**TASK OBJECTIVE**
Would you please copy every line from the records that contains the word "traffic"?

PROVIDED DATA Block Start

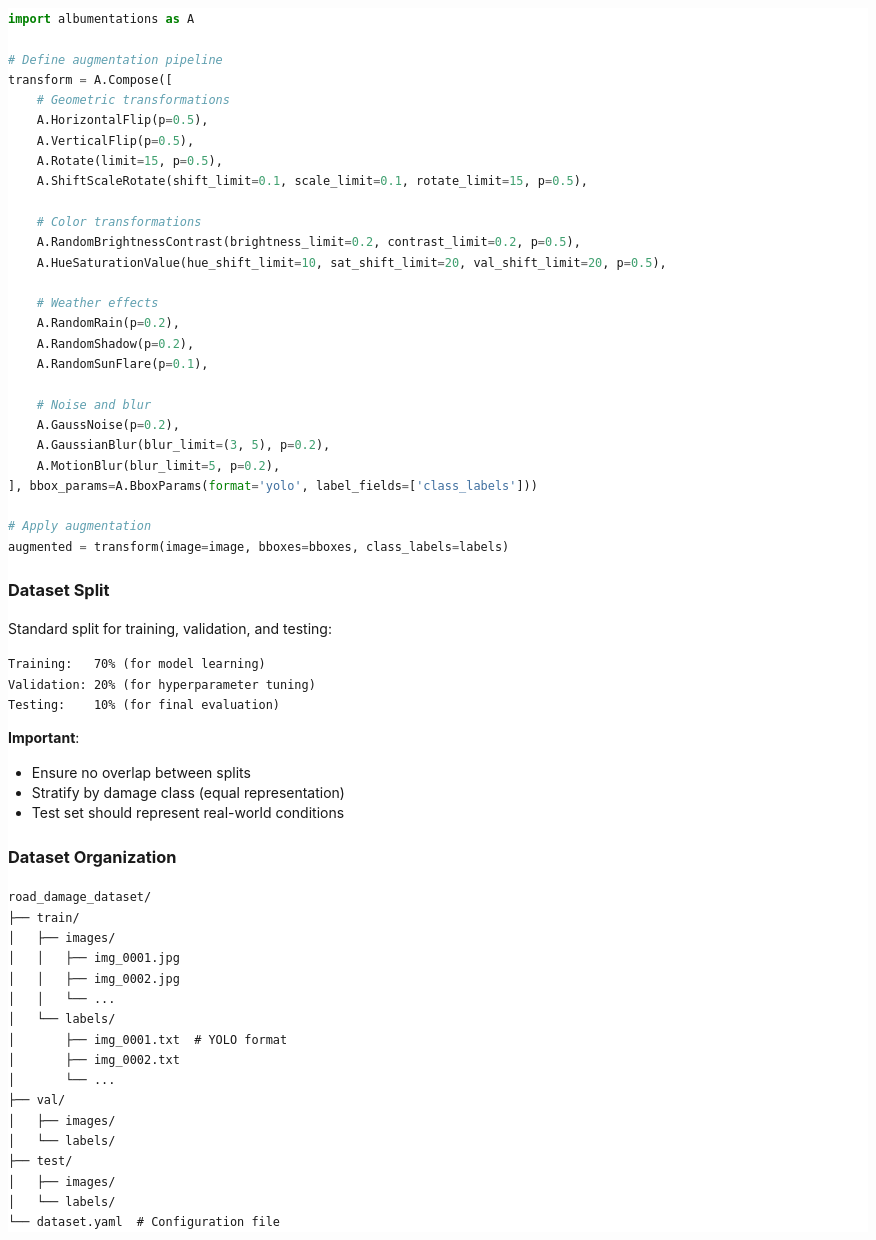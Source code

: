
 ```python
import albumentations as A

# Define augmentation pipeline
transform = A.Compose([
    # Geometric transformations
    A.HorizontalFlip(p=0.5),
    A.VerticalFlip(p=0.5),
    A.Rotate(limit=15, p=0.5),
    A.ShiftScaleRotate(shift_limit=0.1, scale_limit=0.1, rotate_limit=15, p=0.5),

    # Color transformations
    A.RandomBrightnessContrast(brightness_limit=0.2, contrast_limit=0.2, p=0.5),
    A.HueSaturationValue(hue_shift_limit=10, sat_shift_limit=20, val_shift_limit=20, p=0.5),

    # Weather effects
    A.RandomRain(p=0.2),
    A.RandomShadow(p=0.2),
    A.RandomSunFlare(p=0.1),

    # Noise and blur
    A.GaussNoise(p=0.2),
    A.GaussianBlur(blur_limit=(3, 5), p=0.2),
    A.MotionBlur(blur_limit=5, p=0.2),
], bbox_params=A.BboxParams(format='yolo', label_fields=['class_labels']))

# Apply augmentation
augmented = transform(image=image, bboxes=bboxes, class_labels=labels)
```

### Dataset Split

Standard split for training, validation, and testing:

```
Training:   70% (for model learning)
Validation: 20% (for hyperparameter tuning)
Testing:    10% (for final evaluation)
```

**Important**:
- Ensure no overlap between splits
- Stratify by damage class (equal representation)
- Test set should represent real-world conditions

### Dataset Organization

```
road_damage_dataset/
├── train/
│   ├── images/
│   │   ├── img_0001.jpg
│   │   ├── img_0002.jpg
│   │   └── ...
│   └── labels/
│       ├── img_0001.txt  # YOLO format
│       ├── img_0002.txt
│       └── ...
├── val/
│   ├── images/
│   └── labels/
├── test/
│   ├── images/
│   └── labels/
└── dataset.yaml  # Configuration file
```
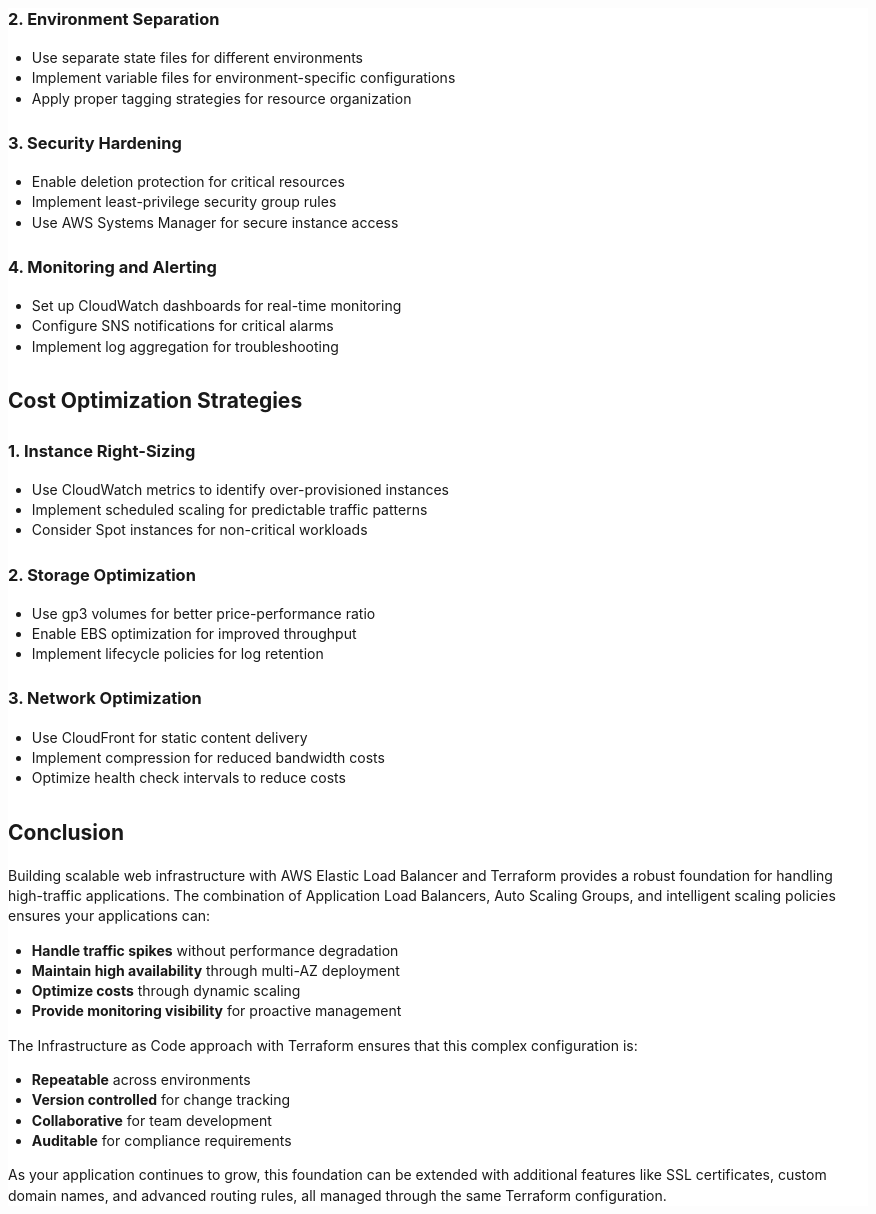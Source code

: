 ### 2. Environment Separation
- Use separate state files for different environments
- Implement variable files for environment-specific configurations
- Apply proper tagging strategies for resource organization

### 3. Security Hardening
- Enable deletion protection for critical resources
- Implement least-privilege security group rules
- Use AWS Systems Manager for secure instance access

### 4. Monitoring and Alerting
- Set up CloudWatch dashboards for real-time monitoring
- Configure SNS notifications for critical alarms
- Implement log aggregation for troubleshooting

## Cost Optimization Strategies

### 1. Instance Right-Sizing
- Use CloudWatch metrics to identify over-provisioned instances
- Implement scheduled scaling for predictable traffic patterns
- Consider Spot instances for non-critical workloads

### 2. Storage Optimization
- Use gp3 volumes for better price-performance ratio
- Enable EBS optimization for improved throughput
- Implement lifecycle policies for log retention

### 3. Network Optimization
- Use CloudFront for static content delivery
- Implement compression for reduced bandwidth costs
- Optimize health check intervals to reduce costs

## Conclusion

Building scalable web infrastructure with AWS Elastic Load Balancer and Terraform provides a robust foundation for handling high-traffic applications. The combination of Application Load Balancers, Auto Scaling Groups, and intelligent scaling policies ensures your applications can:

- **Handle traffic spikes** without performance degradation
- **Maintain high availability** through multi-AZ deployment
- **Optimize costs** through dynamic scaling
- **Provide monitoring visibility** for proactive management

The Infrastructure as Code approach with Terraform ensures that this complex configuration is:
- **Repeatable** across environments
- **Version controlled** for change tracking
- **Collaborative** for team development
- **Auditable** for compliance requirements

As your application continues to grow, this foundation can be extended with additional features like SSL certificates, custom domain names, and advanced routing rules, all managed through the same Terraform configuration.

PROVIDED DATA Block End

**PROBLEM SOLUTION**
- Implement scheduled scaling for predictable traffic patterns
Building scalable web infrastructure with AWS Elastic Load Balancer and Terraform provides a robust foundation for handling high-traffic applications. The combination of Application Load Balancers, Auto Scaling Groups, and intelligent scaling policies ensures your applications can:
- **Handle traffic spikes** without performance degradation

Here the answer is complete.